An acronym for Society for Worldwide Interbank Financial Telecommunication, Swift is a secure, universally accepted messaging system, which today is the standard for quickly closing payments for goods, services, raw materials, energy products. Orders, currency exchanges, sales and purchases pass through there, with over 11,000 participating companies and financial institutions, a presence in over 200 countries and a traffic of 42 million messages per day.

The cooperative society to which it belongs was founded in 1973 and is based in Brussels: if you decide to cut off Moscow, you need an established EU sanction, which is then implemented by the Belgian central bank that supervises Swift together with representatives of the Federal Reserve System, ECB , Bank of Japan and others. There are already two precedents: Iran in 2012 (where Swift's board decided the measure under pressure from the US and not the EU) and Venezuela.
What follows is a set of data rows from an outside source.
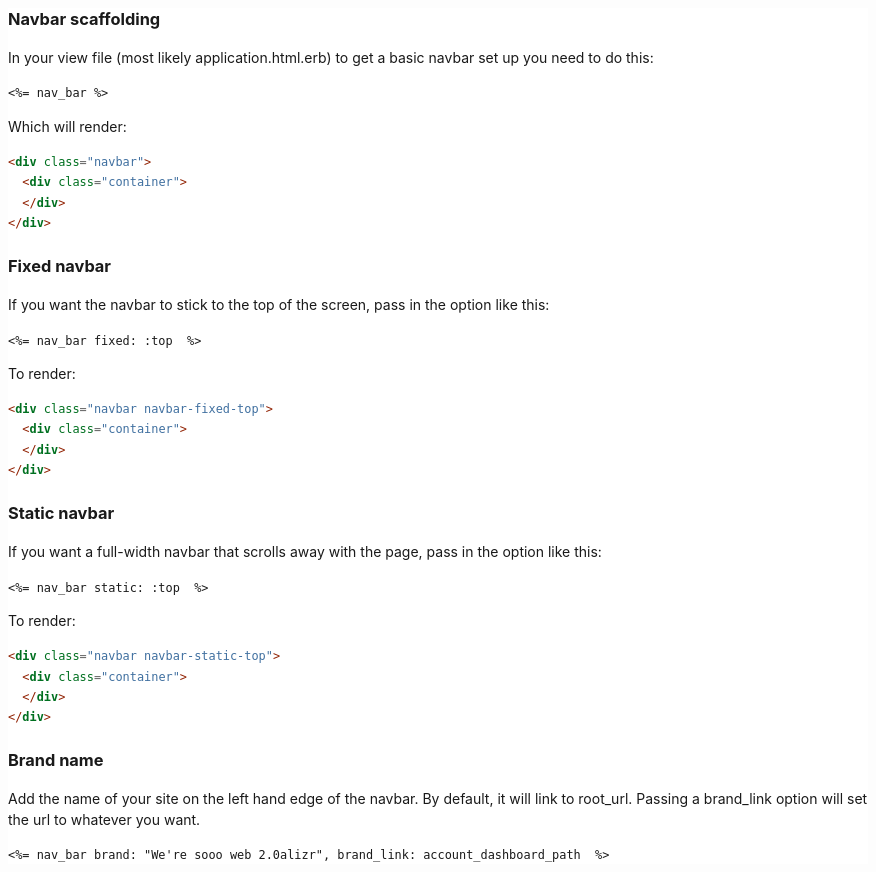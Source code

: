 ### Navbar scaffolding

In your view file (most likely application.html.erb) to get a basic navbar set up you need to do this:

```erb
<%= nav_bar %>
```

Which will render:

```html
<div class="navbar">
  <div class="container">
  </div>
</div>
```

### Fixed navbar

If you want the navbar to stick to the top of the screen, pass in the option like this:

```erb
<%= nav_bar fixed: :top  %>
```

To render:

```html
<div class="navbar navbar-fixed-top">
  <div class="container">
  </div>
</div>
```

### Static navbar

If you want a full-width navbar that scrolls away with the page, pass in the option like this:

```erb
<%= nav_bar static: :top  %>
```

To render:

```html
<div class="navbar navbar-static-top">
  <div class="container">
  </div>
</div>
```

### Brand name

Add the name of your site on the left hand edge of the navbar. By default, it will link to root_url. Passing a brand_link option will set the url to whatever you want.

```erb
<%= nav_bar brand: "We're sooo web 2.0alizr", brand_link: account_dashboard_path  %>
```
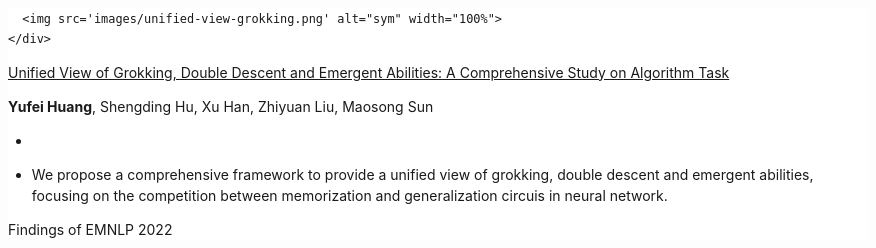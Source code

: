       <img src='images/unified-view-grokking.png' alt="sym" width="100%">
    </div>
  </div>
  <div class='paper-box-text' markdown="1">

[Unified View of Grokking, Double Descent and Emergent Abilities: A Comprehensive Study on Algorithm Task](https://openreview.net/forum?id=cG1EbmWiSs)

**Yufei Huang**, Shengding Hu, Xu Han, Zhiyuan Liu, Maosong Sun

- <strong><span class='show_paper_citations' data='ucNX3NoAAAAJ:YsMSGLbcyi4C'></span></strong>

- We propose a comprehensive framework to provide a unified view of grokking, double descent and emergent abilities, focusing on the competition between memorization and generalization circuis in neural network.
</div>
</div>

<div class='paper-box'>
  <div class='paper-box-image'>
    <div>
      <div class="badge">Findings of EMNLP 2022</div>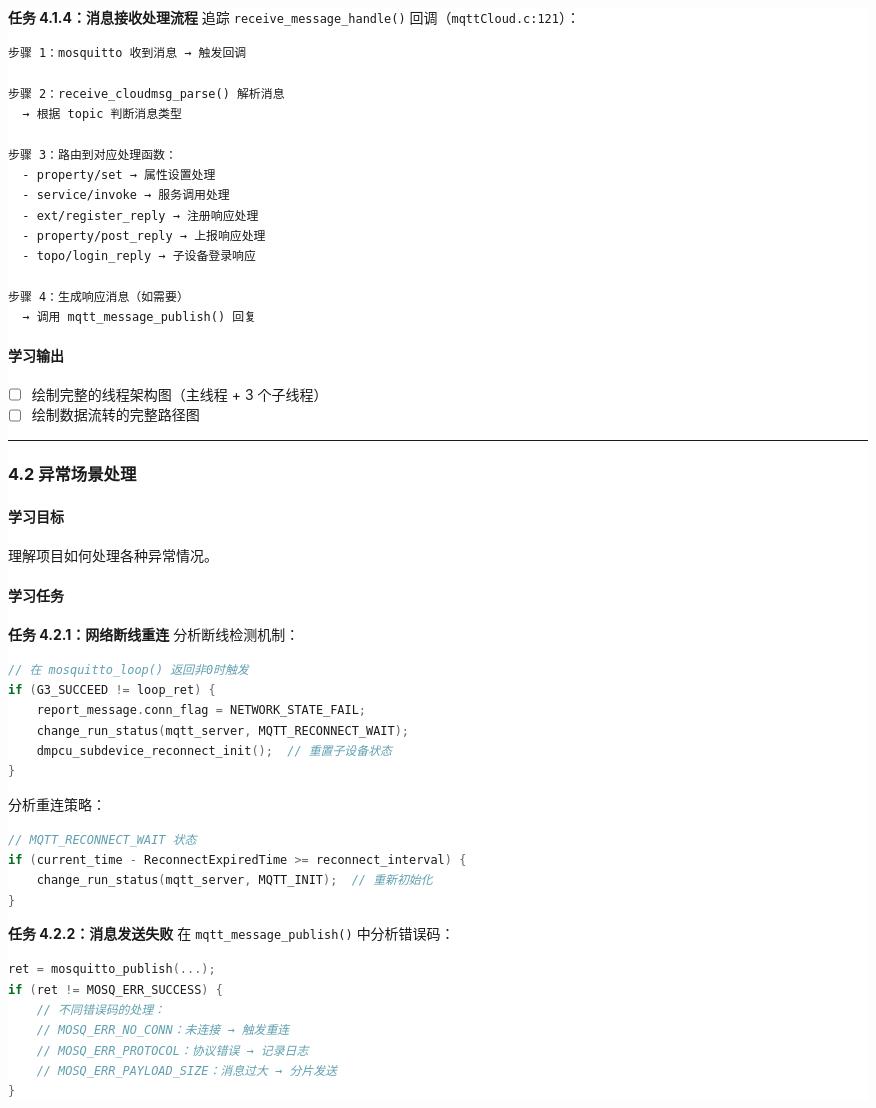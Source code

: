 **任务 4.1.4：消息接收处理流程**
追踪 `receive_message_handle()` 回调（`mqttCloud.c:121`）：

```
步骤 1：mosquitto 收到消息 → 触发回调

步骤 2：receive_cloudmsg_parse() 解析消息
  → 根据 topic 判断消息类型

步骤 3：路由到对应处理函数：
  - property/set → 属性设置处理
  - service/invoke → 服务调用处理
  - ext/register_reply → 注册响应处理
  - property/post_reply → 上报响应处理
  - topo/login_reply → 子设备登录响应

步骤 4：生成响应消息（如需要）
  → 调用 mqtt_message_publish() 回复
```

#### 学习输出
- [ ] 绘制完整的线程架构图（主线程 + 3 个子线程）
- [ ] 绘制数据流转的完整路径图

---

### 4.2 异常场景处理

#### 学习目标
理解项目如何处理各种异常情况。

#### 学习任务

**任务 4.2.1：网络断线重连**
分析断线检测机制：
```c
// 在 mosquitto_loop() 返回非0时触发
if (G3_SUCCEED != loop_ret) {
    report_message.conn_flag = NETWORK_STATE_FAIL;
    change_run_status(mqtt_server, MQTT_RECONNECT_WAIT);
    dmpcu_subdevice_reconnect_init();  // 重置子设备状态
}
```

分析重连策略：
```c
// MQTT_RECONNECT_WAIT 状态
if (current_time - ReconnectExpiredTime >= reconnect_interval) {
    change_run_status(mqtt_server, MQTT_INIT);  // 重新初始化
}
```

**任务 4.2.2：消息发送失败**
在 `mqtt_message_publish()` 中分析错误码：
```c
ret = mosquitto_publish(...);
if (ret != MOSQ_ERR_SUCCESS) {
    // 不同错误码的处理：
    // MOSQ_ERR_NO_CONN：未连接 → 触发重连
    // MOSQ_ERR_PROTOCOL：协议错误 → 记录日志
    // MOSQ_ERR_PAYLOAD_SIZE：消息过大 → 分片发送
}
```
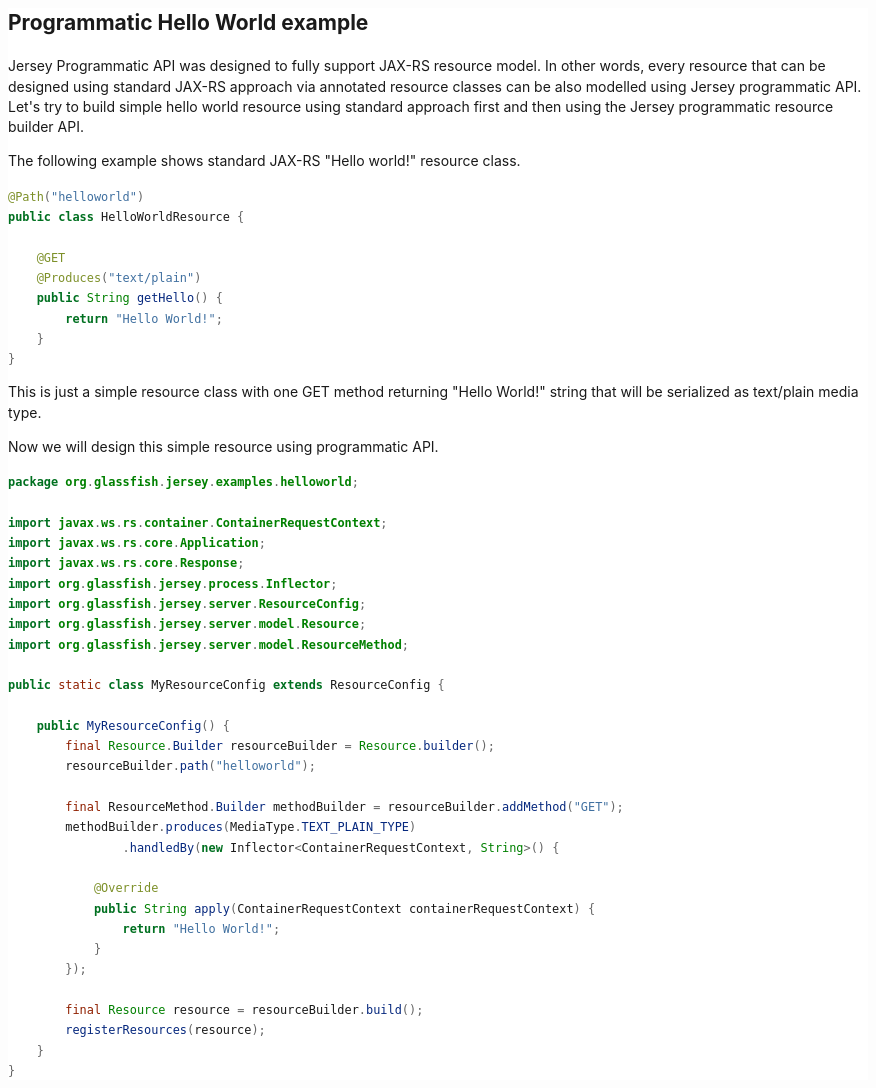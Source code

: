 ## Programmatic Hello World example

Jersey Programmatic API was designed to fully support JAX-RS resource model. In other words, every resource that can be
designed using standard JAX-RS approach via annotated resource classes can be also modelled using Jersey programmatic
API. Let's try to build simple hello world resource using standard approach first and then using the Jersey programmatic
resource builder API.

The following example shows standard JAX-RS "Hello world!" resource class. 

```java
@Path("helloworld")
public class HelloWorldResource {
 
    @GET
    @Produces("text/plain")
    public String getHello() {
        return "Hello World!";
    }
}
```

This is just a simple resource class with one GET method returning "Hello World!" string that will be serialized as
text/plain media type. 

Now we will design this simple resource using programmatic API.

```java
package org.glassfish.jersey.examples.helloworld;
 
import javax.ws.rs.container.ContainerRequestContext;
import javax.ws.rs.core.Application;
import javax.ws.rs.core.Response;
import org.glassfish.jersey.process.Inflector;
import org.glassfish.jersey.server.ResourceConfig;
import org.glassfish.jersey.server.model.Resource;
import org.glassfish.jersey.server.model.ResourceMethod;

public static class MyResourceConfig extends ResourceConfig {
 
    public MyResourceConfig() {
        final Resource.Builder resourceBuilder = Resource.builder();
        resourceBuilder.path("helloworld");
 
        final ResourceMethod.Builder methodBuilder = resourceBuilder.addMethod("GET");
        methodBuilder.produces(MediaType.TEXT_PLAIN_TYPE)
                .handledBy(new Inflector<ContainerRequestContext, String>() {
 
            @Override
            public String apply(ContainerRequestContext containerRequestContext) {
                return "Hello World!";
            }
        });
 
        final Resource resource = resourceBuilder.build();
        registerResources(resource);
    }
}
```

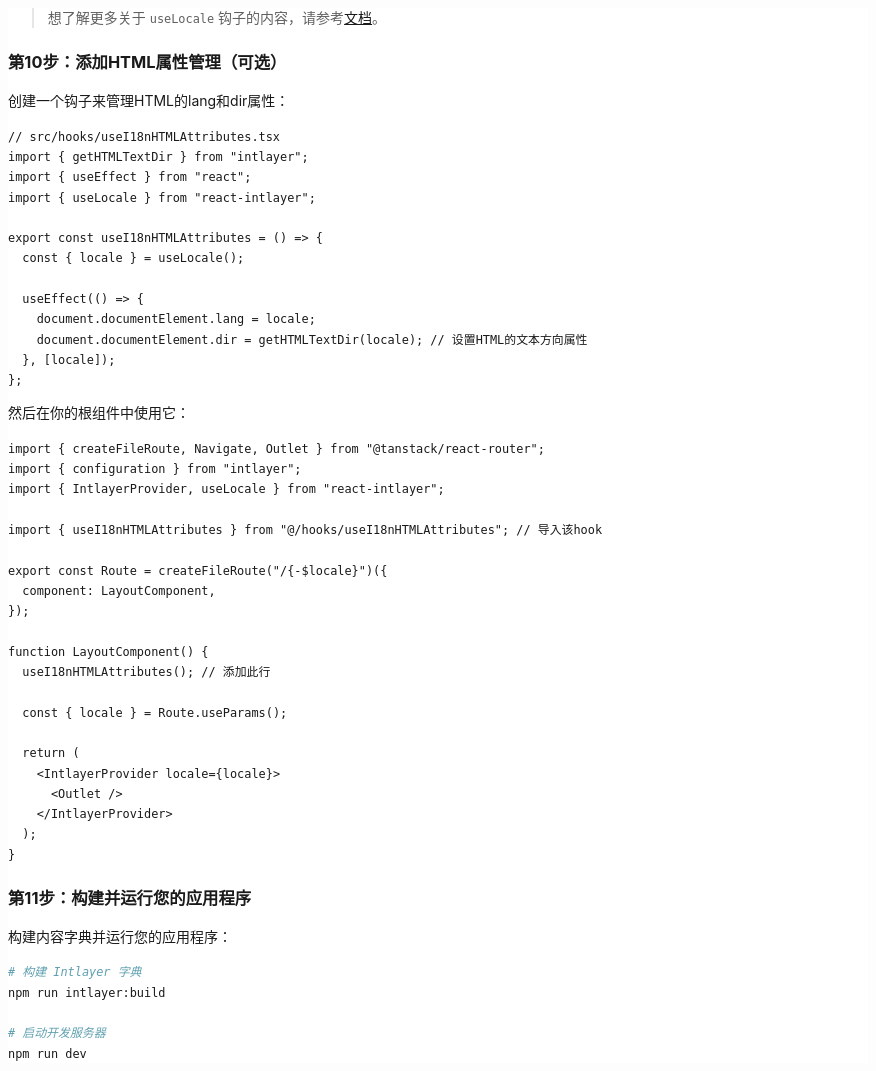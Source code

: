 > 想了解更多关于 `useLocale` 钩子的内容，请参考[文档](https://github.com/aymericzip/intlayer/blob/main/docs/docs/zh/packages/react-intlayer/useLocale.md)。

### 第10步：添加HTML属性管理（可选）

创建一个钩子来管理HTML的lang和dir属性：

```tsx fileName="src/hooks/useI18nHTMLAttributes.tsx" codeFormat="typescript"
// src/hooks/useI18nHTMLAttributes.tsx
import { getHTMLTextDir } from "intlayer";
import { useEffect } from "react";
import { useLocale } from "react-intlayer";

export const useI18nHTMLAttributes = () => {
  const { locale } = useLocale();

  useEffect(() => {
    document.documentElement.lang = locale;
    document.documentElement.dir = getHTMLTextDir(locale); // 设置HTML的文本方向属性
  }, [locale]);
};
```

然后在你的根组件中使用它：

```tsx fileName="src/routes/{-$locale}/index.tsx" codeFormat="typescript"
import { createFileRoute, Navigate, Outlet } from "@tanstack/react-router";
import { configuration } from "intlayer";
import { IntlayerProvider, useLocale } from "react-intlayer";

import { useI18nHTMLAttributes } from "@/hooks/useI18nHTMLAttributes"; // 导入该hook

export const Route = createFileRoute("/{-$locale}")({
  component: LayoutComponent,
});

function LayoutComponent() {
  useI18nHTMLAttributes(); // 添加此行

  const { locale } = Route.useParams();

  return (
    <IntlayerProvider locale={locale}>
      <Outlet />
    </IntlayerProvider>
  );
}
```

### 第11步：构建并运行您的应用程序

构建内容字典并运行您的应用程序：

```bash packageManager="npm"
# 构建 Intlayer 字典
npm run intlayer:build

# 启动开发服务器
npm run dev
```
What would be the effects on Moscow's trading partners? Italian and French banks and German exports are highly exposed. But at the center of it all is energy: transactions with Russia would be frozen in which the West, buying gas and oil from Moscow at the rate of 700 million dollars a day, is still financing the invasion of Russia. 'Ukraine.

The West is also afraid that Russia and with it China may develop alternative systems: the Bank of Russia has already tried in 2014, however, collecting just 400 members. A candidate "platform" would be digital currencies (such as the yuan which Beijing works) and the crypto-assets that Western central banks are trying to counter.